• TRY IT:
Here are some entries. Print them exactly as they are.

• INFORMATION SHOWN:

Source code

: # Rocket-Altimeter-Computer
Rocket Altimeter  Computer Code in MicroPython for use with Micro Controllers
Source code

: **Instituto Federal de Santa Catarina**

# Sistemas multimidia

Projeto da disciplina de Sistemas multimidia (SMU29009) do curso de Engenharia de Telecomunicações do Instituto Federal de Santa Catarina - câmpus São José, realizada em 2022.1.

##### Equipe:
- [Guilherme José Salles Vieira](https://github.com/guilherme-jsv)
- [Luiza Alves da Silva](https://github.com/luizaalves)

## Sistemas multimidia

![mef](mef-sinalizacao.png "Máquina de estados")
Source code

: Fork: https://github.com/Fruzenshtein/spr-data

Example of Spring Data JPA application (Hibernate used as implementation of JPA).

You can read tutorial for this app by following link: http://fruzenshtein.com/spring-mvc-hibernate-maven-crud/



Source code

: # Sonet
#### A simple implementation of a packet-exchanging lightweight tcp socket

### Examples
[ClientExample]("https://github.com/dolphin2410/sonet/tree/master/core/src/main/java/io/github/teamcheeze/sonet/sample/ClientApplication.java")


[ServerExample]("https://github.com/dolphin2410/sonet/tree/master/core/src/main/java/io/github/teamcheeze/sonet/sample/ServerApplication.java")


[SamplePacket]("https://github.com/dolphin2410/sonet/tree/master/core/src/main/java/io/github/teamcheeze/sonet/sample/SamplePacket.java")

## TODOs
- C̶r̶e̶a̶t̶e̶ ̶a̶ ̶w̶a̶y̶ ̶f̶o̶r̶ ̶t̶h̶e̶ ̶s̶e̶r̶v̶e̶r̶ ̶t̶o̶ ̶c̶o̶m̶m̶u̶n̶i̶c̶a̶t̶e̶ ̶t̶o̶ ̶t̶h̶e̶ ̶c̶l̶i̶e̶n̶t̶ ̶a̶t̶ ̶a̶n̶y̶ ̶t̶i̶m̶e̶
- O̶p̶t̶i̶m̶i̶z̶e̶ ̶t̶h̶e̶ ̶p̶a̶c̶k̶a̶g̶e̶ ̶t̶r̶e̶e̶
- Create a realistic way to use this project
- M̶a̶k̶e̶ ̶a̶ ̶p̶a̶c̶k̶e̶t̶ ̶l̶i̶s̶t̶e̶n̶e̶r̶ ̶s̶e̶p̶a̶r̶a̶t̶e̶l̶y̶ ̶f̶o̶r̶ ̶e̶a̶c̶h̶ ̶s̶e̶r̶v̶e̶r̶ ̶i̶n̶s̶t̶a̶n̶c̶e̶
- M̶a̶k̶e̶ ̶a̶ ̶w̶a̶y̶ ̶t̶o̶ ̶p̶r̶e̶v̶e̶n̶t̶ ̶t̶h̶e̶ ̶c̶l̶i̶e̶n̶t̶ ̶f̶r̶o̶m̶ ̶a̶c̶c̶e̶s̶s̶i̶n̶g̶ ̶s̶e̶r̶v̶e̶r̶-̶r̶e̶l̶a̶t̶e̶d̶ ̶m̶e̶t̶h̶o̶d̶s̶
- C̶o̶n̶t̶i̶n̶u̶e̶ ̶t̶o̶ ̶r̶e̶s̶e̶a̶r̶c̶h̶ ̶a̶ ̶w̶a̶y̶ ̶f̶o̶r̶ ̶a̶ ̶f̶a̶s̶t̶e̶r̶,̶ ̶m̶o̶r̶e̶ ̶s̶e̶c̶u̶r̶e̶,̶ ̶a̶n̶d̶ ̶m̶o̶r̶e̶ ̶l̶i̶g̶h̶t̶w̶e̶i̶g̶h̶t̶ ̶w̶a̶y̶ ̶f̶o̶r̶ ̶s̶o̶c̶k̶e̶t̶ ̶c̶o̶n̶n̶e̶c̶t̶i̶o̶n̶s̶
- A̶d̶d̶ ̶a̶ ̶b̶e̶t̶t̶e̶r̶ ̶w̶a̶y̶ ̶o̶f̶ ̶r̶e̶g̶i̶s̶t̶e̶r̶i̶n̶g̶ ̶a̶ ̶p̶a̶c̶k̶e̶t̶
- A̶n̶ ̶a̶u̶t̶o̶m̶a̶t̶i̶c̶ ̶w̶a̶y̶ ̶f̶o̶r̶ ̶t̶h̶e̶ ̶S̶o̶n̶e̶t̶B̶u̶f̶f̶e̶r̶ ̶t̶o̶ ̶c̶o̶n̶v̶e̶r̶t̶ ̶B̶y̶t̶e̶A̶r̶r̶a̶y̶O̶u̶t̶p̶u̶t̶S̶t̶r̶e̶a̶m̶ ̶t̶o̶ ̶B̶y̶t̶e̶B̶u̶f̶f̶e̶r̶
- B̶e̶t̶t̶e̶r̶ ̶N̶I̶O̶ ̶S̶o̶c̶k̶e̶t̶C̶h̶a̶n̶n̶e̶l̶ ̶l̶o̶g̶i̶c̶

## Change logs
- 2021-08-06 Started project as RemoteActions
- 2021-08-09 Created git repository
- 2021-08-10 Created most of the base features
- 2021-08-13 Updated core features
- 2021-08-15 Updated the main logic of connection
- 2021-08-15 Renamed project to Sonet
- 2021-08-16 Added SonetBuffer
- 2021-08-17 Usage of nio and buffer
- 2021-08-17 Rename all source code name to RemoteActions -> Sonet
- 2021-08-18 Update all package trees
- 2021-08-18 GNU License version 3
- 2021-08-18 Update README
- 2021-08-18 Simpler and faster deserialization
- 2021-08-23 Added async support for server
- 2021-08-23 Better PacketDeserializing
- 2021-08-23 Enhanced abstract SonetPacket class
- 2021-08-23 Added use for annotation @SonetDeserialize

• RESPONSE BOX:
Source code

: # Rocket-Altimeter-Computer
Rocket Altimeter  Computer Code in MicroPython for use with Micro Controllers
Source code

: **Instituto Federal de Santa Catarina**

# Sistemas multimidia

Projeto da disciplina de Sistemas multimidia (SMU29009) do curso de Engenharia de Telecomunicações do Instituto Federal de Santa Catarina - câmpus São José, realizada em 2022.1.

##### Equipe:
- [Guilherme José Salles Vieira](https://github.com/guilherme-jsv)
- [Luiza Alves da Silva](https://github.com/luizaalves)

## Sistemas multimidia

![mef](mef-sinalizacao.png "Máquina de estados")
Source code

: Fork: https://github.com/Fruzenshtein/spr-data

Example of Spring Data JPA application (Hibernate used as implementation of JPA).

You can read tutorial for this app by following link: http://fruzenshtein.com/spring-mvc-hibernate-maven-crud/



Source code

: # Sonet
#### A simple implementation of a packet-exchanging lightweight tcp socket

### Examples
[ClientExample]("https://github.com/dolphin2410/sonet/tree/master/core/src/main/java/io/github/teamcheeze/sonet/sample/ClientApplication.java")


[ServerExample]("https://github.com/dolphin2410/sonet/tree/master/core/src/main/java/io/github/teamcheeze/sonet/sample/ServerApplication.java")


[SamplePacket]("https://github.com/dolphin2410/sonet/tree/master/core/src/main/java/io/github/teamcheeze/sonet/sample/SamplePacket.java")

## TODOs
- C̶r̶e̶a̶t̶e̶ ̶a̶ ̶w̶a̶y̶ ̶f̶o̶r̶ ̶t̶h̶e̶ ̶s̶e̶r̶v̶e̶r̶ ̶t̶o̶ ̶c̶o̶m̶m̶u̶n̶i̶c̶a̶t̶e̶ ̶t̶o̶ ̶t̶h̶e̶ ̶c̶l̶i̶e̶n̶t̶ ̶a̶t̶ ̶a̶n̶y̶ ̶t̶i̶m̶e̶
- O̶p̶t̶i̶m̶i̶z̶e̶ ̶t̶h̶e̶ ̶p̶a̶c̶k̶a̶g̶e̶ ̶t̶r̶e̶e̶
- Create a realistic way to use this project
- M̶a̶k̶e̶ ̶a̶ ̶p̶a̶c̶k̶e̶t̶ ̶l̶i̶s̶t̶e̶n̶e̶r̶ ̶s̶e̶p̶a̶r̶a̶t̶e̶l̶y̶ ̶f̶o̶r̶ ̶e̶a̶c̶h̶ ̶s̶e̶r̶v̶e̶r̶ ̶i̶n̶s̶t̶a̶n̶c̶e̶
- M̶a̶k̶e̶ ̶a̶ ̶w̶a̶y̶ ̶t̶o̶ ̶p̶r̶e̶v̶e̶n̶t̶ ̶t̶h̶e̶ ̶c̶l̶i̶e̶n̶t̶ ̶f̶r̶o̶m̶ ̶a̶c̶c̶e̶s̶s̶i̶n̶g̶ ̶s̶e̶r̶v̶e̶r̶-̶r̶e̶l̶a̶t̶e̶d̶ ̶m̶e̶t̶h̶o̶d̶s̶
- C̶o̶n̶t̶i̶n̶u̶e̶ ̶t̶o̶ ̶r̶e̶s̶e̶a̶r̶c̶h̶ ̶a̶ ̶w̶a̶y̶ ̶f̶o̶r̶ ̶a̶ ̶f̶a̶s̶t̶e̶r̶,̶ ̶m̶o̶r̶e̶ ̶s̶e̶c̶u̶r̶e̶,̶ ̶a̶n̶d̶ ̶m̶o̶r̶e̶ ̶l̶i̶g̶h̶t̶w̶e̶i̶g̶h̶t̶ ̶w̶a̶y̶ ̶f̶o̶r̶ ̶s̶o̶c̶k̶e̶t̶ ̶c̶o̶n̶n̶e̶c̶t̶i̶o̶n̶s̶
- A̶d̶d̶ ̶a̶ ̶b̶e̶t̶t̶e̶r̶ ̶w̶a̶y̶ ̶o̶f̶ ̶r̶e̶g̶i̶s̶t̶e̶r̶i̶n̶g̶ ̶a̶ ̶p̶a̶c̶k̶e̶t̶
- A̶n̶ ̶a̶u̶t̶o̶m̶a̶t̶i̶c̶ ̶w̶a̶y̶ ̶f̶o̶r̶ ̶t̶h̶e̶ ̶S̶o̶n̶e̶t̶B̶u̶f̶f̶e̶r̶ ̶t̶o̶ ̶c̶o̶n̶v̶e̶r̶t̶ ̶B̶y̶t̶e̶A̶r̶r̶a̶y̶O̶u̶t̶p̶u̶t̶S̶t̶r̶e̶a̶m̶ ̶t̶o̶ ̶B̶y̶t̶e̶B̶u̶f̶f̶e̶r̶
- B̶e̶t̶t̶e̶r̶ ̶N̶I̶O̶ ̶S̶o̶c̶k̶e̶t̶C̶h̶a̶n̶n̶e̶l̶ ̶l̶o̶g̶i̶c̶

## Change logs
- 2021-08-06 Started project as RemoteActions
- 2021-08-09 Created git repository
- 2021-08-10 Created most of the base features
- 2021-08-13 Updated core features
- 2021-08-15 Updated the main logic of connection
- 2021-08-15 Renamed project to Sonet
- 2021-08-16 Added SonetBuffer
- 2021-08-17 Usage of nio and buffer
- 2021-08-17 Rename all source code name to RemoteActions -> Sonet
- 2021-08-18 Update all package trees
- 2021-08-18 GNU License version 3
- 2021-08-18 Update README
- 2021-08-18 Simpler and faster deserialization
- 2021-08-23 Added async support for server
- 2021-08-23 Better PacketDeserializing
- 2021-08-23 Enhanced abstract SonetPacket class
- 2021-08-23 Added use for annotation @SonetDeserialize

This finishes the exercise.